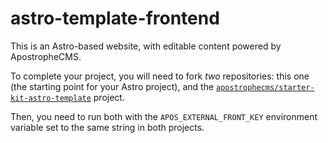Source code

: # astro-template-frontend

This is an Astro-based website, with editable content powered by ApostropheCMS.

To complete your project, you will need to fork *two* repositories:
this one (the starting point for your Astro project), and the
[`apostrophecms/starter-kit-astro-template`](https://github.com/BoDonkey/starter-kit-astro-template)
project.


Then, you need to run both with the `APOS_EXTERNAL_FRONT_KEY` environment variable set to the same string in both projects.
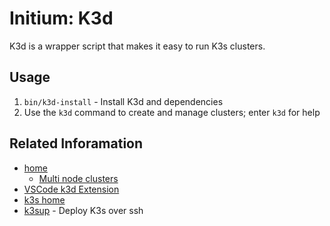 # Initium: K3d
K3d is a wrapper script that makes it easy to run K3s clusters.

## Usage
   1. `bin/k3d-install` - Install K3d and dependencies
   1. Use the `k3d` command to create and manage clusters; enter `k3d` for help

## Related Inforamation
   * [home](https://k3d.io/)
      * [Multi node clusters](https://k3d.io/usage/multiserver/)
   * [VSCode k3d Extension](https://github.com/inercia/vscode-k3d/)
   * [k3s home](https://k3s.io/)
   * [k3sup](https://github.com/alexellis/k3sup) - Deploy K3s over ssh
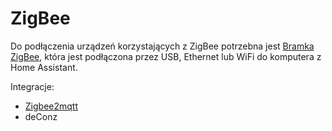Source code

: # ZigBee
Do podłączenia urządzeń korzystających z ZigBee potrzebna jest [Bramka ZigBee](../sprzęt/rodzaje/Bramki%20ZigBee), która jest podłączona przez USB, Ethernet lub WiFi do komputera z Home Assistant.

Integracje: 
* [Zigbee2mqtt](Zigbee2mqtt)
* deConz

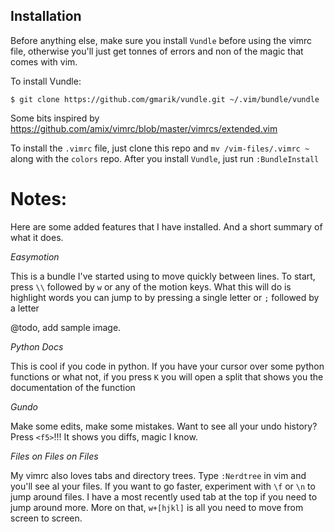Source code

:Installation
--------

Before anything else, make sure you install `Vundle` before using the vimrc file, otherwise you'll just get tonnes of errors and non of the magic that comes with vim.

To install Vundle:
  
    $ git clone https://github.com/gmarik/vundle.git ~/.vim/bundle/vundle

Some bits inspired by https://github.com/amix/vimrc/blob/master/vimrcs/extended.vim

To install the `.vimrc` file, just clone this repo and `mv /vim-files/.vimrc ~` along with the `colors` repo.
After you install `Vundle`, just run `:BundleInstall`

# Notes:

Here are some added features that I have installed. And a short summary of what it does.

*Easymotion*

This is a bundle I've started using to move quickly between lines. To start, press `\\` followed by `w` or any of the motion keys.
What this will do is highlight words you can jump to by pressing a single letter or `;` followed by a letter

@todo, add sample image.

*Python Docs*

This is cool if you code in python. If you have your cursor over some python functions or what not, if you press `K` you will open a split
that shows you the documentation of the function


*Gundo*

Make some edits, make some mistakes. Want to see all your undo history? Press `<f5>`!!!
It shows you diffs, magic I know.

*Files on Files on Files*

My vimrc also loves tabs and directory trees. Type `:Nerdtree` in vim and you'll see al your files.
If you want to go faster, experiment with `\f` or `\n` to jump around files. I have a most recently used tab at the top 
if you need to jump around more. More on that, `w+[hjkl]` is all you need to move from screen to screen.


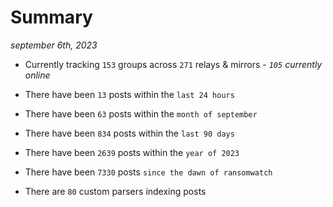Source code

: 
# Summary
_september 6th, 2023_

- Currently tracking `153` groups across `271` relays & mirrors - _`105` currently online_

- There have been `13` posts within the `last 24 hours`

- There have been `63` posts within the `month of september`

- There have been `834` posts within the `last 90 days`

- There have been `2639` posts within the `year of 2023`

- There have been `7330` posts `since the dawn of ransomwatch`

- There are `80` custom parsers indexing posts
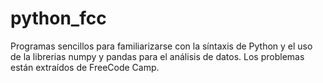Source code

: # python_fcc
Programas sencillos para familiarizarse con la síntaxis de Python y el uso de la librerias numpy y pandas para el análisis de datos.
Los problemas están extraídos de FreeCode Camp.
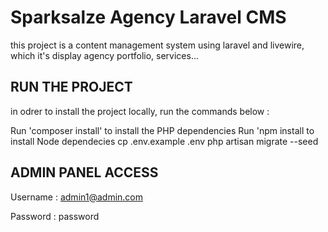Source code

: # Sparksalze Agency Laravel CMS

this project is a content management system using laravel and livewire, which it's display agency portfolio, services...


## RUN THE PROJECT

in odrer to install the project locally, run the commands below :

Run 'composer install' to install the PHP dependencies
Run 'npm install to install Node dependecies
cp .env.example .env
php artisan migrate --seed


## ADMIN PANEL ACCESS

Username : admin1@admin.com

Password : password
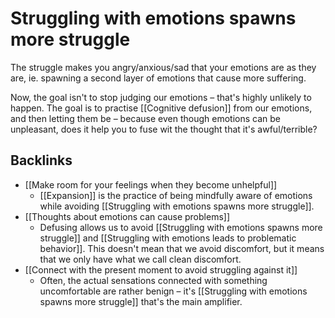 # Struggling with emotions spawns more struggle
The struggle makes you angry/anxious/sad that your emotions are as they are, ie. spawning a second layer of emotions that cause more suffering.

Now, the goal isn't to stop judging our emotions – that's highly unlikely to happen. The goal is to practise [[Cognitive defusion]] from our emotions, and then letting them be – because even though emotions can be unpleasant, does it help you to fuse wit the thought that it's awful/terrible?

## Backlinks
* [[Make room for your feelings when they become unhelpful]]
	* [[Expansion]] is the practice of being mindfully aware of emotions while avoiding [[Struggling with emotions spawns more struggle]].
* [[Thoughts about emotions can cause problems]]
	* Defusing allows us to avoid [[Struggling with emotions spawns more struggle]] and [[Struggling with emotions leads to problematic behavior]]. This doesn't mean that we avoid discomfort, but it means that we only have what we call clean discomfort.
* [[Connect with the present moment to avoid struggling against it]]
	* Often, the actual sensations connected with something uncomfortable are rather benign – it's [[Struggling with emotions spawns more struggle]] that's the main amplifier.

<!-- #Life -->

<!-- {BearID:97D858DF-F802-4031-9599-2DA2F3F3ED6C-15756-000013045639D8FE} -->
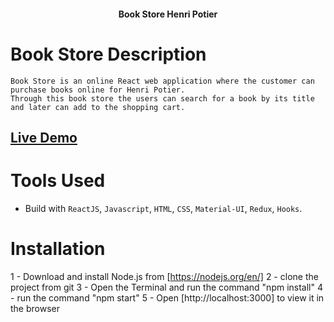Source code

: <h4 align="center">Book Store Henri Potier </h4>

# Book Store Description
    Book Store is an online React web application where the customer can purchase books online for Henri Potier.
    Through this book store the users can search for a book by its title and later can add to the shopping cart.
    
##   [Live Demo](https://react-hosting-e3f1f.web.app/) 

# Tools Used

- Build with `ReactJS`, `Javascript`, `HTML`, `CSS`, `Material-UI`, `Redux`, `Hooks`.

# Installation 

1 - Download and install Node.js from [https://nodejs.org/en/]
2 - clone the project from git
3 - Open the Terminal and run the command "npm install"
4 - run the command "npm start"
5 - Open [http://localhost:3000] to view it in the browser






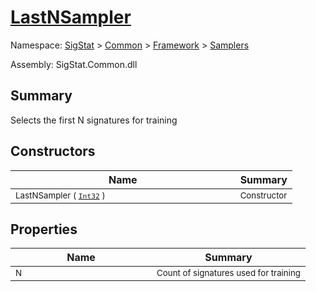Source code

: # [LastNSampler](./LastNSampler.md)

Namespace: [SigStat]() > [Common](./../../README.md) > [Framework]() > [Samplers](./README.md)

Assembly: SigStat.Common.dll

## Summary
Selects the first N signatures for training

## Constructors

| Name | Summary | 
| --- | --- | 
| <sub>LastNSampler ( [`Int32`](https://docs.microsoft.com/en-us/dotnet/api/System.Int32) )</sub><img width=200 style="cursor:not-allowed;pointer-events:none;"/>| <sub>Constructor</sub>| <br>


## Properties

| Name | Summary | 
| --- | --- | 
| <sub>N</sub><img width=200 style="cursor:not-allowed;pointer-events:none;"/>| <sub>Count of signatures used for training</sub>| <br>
_ _ _ _ _ _ _
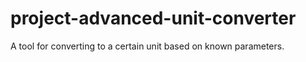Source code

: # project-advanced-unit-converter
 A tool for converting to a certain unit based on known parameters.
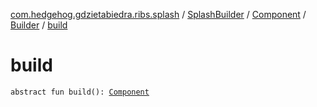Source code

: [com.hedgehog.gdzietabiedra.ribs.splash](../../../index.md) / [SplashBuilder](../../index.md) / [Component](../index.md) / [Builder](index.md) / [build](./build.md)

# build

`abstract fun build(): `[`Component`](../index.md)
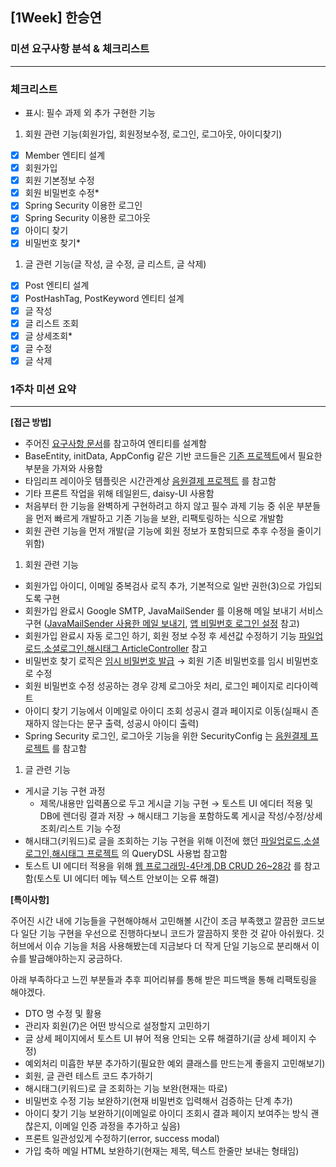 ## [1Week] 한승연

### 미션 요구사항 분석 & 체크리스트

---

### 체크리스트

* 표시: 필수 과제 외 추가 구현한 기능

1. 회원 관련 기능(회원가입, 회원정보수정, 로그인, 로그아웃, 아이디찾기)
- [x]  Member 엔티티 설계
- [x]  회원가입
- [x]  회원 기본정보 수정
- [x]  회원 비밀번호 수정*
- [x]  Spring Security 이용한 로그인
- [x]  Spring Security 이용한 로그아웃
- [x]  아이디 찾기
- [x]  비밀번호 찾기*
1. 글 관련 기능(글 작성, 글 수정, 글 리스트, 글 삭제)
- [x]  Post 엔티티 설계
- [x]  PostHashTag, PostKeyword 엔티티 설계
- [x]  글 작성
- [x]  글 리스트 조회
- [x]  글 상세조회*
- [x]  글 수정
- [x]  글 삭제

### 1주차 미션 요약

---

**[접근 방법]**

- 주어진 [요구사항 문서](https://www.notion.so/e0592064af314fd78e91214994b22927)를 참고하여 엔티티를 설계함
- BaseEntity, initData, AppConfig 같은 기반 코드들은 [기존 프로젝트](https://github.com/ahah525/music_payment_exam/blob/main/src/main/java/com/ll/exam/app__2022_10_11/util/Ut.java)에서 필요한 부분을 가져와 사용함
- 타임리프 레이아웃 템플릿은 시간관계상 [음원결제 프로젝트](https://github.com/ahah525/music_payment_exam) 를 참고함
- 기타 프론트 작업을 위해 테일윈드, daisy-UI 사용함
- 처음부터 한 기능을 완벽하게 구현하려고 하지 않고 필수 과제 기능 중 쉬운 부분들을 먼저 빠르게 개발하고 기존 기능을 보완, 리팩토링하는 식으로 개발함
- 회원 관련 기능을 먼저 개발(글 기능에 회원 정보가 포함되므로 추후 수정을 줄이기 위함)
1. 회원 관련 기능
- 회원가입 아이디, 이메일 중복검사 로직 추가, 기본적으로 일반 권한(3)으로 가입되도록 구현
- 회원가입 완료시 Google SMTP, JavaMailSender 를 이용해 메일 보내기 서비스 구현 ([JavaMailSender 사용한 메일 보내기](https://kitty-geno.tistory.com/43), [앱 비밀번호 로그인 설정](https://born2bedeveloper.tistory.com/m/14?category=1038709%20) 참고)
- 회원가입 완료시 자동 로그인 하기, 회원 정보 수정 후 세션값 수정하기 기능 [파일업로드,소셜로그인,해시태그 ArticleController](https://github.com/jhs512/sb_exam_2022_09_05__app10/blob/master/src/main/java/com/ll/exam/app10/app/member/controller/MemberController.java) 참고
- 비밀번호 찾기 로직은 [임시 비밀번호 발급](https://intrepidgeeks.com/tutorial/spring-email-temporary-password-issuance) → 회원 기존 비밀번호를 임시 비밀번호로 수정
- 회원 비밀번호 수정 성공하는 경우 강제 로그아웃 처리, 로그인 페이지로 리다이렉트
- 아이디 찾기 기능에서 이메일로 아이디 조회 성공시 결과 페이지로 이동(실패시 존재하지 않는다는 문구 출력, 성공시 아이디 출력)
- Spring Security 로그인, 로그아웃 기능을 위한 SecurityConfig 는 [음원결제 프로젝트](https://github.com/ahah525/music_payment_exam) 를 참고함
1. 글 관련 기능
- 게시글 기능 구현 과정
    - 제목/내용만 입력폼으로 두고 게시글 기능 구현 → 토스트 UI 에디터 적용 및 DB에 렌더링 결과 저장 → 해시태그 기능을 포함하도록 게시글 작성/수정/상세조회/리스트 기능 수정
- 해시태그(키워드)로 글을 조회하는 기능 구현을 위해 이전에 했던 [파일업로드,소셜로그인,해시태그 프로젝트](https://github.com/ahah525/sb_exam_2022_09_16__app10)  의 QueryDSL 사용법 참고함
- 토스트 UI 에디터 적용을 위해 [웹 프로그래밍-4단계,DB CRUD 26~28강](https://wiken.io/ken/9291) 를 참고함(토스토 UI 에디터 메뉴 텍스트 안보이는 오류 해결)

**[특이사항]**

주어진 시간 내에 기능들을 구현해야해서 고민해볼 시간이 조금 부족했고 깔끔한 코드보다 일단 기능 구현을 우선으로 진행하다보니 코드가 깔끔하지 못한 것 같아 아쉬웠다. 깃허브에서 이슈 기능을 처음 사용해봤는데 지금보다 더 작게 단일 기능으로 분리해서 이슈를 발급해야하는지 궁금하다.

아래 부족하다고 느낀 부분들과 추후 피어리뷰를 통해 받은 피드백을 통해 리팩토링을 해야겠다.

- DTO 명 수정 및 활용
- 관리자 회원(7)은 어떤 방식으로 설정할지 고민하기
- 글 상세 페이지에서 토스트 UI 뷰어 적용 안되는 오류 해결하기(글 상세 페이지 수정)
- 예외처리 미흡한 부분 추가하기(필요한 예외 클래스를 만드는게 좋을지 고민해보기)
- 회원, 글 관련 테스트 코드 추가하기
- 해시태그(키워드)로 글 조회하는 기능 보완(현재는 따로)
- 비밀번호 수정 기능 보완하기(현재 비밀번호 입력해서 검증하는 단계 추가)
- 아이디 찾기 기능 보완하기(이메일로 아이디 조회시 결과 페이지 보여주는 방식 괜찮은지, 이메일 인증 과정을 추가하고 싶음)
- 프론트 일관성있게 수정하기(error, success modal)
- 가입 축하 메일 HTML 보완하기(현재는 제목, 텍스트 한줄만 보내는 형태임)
_ _ _ _ _ _ _
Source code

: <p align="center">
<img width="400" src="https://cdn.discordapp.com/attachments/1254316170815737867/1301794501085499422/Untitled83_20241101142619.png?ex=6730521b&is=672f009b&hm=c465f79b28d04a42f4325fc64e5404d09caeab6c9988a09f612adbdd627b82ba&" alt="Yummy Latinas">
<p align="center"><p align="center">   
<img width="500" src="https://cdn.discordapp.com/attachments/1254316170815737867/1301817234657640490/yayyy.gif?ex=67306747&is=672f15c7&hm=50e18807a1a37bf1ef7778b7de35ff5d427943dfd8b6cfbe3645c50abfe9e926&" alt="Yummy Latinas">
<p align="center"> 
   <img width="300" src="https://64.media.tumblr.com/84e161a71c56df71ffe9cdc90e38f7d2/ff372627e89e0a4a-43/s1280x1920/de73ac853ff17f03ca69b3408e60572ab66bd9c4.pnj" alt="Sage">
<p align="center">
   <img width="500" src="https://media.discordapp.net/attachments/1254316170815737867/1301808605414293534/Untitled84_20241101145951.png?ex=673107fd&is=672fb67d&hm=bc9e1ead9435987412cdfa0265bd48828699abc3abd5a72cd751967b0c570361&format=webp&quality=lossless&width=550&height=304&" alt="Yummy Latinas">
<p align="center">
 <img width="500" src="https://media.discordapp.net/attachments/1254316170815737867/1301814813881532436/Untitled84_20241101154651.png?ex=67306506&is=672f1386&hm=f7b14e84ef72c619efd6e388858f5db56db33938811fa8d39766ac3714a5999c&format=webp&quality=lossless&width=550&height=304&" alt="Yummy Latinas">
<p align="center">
_ _ _ _ _ _ _
AIM OF THE EXERCISE:
Your reply is to repeat, unchanged, the lines above running from the one with "## Properties" up to and including the one with "for training</sub>| <br>".

EXERCISE ANSWER:
## Properties

| Name | Summary | 
| --- | --- | 
| <sub>N</sub><img width=200 style="cursor:not-allowed;pointer-events:none;"/>| <sub>Count of signatures used for training</sub>| <br>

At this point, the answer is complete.